◆ PROBLEM TO SOLVE
Extract each line from the entries below that has the string "mijn" in it.
══ RECORDS TO PROCESS ══
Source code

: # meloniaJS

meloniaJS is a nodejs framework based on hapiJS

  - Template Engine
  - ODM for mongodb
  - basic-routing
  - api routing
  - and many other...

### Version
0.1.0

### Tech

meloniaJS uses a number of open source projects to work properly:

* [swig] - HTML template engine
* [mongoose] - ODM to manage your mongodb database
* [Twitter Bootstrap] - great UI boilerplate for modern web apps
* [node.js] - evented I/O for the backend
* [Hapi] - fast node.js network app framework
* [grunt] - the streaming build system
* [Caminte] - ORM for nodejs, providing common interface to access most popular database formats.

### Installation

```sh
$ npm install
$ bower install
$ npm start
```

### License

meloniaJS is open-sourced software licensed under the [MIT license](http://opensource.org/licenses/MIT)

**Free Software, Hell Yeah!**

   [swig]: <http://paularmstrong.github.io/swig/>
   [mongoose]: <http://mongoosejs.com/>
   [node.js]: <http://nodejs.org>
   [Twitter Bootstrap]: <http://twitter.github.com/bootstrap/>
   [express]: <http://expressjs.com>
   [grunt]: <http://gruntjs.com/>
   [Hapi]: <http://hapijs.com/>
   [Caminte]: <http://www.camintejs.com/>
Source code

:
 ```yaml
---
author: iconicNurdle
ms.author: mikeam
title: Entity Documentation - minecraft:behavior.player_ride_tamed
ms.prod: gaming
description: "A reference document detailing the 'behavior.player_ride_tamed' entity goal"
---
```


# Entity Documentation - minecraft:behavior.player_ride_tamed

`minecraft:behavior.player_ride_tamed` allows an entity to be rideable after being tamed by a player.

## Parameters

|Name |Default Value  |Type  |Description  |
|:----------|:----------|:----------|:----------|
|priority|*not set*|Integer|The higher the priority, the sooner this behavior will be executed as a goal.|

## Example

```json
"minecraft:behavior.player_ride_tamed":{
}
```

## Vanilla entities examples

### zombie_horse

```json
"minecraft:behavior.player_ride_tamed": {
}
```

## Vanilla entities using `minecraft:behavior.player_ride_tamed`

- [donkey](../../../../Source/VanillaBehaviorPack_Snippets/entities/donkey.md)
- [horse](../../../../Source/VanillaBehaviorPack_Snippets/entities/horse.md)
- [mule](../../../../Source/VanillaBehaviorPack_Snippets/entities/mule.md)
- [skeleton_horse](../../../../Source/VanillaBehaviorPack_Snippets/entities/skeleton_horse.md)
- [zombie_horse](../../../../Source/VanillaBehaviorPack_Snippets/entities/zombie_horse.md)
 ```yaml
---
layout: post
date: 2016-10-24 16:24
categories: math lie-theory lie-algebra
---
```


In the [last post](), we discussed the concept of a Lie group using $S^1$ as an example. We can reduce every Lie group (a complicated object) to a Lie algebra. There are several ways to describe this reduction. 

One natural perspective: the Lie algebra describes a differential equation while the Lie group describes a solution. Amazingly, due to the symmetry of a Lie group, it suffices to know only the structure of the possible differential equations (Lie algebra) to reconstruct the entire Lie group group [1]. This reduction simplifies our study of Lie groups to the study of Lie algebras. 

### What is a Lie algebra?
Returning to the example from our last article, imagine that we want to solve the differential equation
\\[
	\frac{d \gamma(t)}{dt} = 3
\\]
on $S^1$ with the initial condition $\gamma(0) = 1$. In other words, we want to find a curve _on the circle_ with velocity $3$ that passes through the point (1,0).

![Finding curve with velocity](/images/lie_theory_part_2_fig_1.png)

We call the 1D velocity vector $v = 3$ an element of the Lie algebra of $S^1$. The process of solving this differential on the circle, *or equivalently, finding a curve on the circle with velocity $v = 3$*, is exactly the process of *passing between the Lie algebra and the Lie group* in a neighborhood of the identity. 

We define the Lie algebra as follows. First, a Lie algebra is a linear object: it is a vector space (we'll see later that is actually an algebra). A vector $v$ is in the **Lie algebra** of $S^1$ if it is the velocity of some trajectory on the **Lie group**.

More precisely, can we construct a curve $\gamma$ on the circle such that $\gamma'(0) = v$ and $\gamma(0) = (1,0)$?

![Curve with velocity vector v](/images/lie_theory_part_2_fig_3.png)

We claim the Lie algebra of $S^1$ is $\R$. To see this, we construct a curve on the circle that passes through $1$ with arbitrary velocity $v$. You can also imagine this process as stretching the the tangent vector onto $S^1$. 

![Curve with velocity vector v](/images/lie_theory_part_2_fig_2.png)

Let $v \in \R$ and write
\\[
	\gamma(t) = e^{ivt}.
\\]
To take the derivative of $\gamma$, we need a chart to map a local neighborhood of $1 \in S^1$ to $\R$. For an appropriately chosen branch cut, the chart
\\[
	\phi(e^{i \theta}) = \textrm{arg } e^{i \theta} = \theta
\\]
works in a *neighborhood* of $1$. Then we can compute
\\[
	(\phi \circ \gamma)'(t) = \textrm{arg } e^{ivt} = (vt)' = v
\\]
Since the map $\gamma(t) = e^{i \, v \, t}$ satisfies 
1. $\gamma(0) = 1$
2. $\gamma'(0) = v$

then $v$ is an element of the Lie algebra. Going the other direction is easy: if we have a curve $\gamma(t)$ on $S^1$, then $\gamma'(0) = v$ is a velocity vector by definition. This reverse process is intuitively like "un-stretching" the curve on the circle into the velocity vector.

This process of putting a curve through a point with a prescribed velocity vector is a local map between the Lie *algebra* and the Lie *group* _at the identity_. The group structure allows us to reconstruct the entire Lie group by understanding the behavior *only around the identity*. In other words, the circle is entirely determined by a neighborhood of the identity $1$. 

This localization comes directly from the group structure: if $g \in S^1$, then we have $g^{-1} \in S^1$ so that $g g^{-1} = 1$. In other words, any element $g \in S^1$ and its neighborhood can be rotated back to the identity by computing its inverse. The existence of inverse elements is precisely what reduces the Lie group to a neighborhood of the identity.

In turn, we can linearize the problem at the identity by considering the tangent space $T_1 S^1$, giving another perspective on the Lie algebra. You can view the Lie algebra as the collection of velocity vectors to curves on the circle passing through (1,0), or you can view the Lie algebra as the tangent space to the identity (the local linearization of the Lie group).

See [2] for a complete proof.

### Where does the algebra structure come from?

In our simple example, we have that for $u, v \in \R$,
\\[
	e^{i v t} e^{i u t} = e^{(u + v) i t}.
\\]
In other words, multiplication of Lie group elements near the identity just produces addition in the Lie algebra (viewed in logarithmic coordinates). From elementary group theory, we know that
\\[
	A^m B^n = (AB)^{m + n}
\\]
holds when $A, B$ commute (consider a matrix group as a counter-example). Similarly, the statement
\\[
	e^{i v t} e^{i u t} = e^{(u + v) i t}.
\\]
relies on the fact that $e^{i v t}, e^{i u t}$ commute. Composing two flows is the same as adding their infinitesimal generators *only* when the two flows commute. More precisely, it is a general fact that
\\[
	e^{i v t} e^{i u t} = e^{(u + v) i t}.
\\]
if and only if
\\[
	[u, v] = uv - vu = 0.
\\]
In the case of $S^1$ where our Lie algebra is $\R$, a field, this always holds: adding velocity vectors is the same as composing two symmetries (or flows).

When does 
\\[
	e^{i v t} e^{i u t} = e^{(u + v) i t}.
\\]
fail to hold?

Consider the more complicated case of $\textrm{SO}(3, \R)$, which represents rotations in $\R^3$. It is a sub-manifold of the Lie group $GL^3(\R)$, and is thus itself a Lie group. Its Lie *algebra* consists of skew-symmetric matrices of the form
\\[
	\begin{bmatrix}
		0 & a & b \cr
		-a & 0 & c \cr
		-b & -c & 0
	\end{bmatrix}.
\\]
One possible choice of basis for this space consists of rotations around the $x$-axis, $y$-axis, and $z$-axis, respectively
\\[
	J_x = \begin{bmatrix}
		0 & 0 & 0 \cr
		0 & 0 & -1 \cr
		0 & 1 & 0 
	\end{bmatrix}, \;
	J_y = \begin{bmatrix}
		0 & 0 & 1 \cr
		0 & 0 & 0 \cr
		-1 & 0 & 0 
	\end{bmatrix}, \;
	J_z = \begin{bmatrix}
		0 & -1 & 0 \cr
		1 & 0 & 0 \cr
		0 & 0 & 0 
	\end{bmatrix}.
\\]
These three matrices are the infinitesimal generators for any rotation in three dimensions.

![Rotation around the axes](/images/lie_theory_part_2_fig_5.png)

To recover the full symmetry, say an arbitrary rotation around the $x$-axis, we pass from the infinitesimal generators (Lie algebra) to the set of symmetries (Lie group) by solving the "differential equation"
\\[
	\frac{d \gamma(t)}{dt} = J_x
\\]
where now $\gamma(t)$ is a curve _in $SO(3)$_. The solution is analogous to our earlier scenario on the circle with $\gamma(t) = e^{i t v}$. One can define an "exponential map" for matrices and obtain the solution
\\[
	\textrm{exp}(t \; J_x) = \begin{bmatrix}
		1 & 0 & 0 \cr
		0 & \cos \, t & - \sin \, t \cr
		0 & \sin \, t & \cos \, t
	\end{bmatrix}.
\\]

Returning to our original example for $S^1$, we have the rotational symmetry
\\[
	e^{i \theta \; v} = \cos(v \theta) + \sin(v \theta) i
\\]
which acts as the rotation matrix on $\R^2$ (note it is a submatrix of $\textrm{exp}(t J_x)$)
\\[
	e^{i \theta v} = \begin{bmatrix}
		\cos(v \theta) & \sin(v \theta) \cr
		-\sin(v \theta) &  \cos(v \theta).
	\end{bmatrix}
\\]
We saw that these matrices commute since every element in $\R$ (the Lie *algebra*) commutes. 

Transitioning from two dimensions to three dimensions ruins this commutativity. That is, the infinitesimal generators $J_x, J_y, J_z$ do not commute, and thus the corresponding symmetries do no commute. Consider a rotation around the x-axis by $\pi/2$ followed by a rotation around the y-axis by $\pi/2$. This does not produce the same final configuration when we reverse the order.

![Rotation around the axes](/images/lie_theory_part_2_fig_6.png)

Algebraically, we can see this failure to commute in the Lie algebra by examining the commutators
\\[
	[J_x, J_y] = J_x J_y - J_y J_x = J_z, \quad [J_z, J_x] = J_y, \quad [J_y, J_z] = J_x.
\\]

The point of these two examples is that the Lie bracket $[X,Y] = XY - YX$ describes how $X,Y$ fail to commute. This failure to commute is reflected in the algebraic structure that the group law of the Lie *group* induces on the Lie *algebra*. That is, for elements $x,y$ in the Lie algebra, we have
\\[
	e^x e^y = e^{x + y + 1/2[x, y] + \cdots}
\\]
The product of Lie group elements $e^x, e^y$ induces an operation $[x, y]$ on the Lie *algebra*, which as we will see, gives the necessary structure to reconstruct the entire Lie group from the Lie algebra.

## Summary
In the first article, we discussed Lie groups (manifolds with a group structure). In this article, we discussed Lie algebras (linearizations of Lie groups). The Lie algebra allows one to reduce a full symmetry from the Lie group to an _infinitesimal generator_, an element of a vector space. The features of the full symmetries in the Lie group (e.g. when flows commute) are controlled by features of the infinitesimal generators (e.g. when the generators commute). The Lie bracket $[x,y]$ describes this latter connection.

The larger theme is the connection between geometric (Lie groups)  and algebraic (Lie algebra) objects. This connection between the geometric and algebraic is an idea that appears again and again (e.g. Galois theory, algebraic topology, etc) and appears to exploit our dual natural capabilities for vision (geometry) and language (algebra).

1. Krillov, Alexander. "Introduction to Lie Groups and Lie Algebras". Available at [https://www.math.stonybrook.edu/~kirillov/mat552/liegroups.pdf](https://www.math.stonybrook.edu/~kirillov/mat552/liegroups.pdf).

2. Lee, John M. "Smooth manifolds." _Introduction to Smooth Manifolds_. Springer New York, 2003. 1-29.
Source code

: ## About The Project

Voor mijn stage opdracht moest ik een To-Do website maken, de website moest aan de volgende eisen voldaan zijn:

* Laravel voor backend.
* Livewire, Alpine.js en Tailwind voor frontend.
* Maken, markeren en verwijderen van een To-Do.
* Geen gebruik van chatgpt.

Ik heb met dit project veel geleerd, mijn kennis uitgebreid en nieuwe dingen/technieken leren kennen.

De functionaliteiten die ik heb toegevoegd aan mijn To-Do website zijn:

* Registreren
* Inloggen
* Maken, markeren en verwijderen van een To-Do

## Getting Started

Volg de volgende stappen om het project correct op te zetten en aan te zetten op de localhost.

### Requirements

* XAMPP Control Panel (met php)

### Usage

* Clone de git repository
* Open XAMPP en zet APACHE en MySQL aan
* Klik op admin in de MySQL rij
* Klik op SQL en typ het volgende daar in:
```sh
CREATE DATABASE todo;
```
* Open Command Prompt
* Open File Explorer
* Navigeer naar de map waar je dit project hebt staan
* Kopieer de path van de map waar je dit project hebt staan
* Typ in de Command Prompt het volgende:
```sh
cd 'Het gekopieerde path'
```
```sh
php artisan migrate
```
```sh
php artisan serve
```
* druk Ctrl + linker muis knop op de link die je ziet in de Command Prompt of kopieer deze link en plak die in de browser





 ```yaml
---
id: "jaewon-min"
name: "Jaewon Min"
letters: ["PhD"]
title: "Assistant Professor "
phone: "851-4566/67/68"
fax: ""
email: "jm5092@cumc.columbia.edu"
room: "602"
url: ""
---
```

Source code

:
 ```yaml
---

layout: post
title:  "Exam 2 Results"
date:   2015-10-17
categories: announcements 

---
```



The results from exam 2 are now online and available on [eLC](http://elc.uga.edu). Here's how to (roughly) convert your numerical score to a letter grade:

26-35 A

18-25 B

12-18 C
═══
◆ ANSWER AREA
Voor mijn stage opdracht moest ik een To-Do website maken, de website moest aan de volgende eisen voldaan zijn:
Ik heb met dit project veel geleerd, mijn kennis uitgebreid en nieuwe dingen/technieken leren kennen.
De functionaliteiten die ik heb toegevoegd aan mijn To-Do website zijn:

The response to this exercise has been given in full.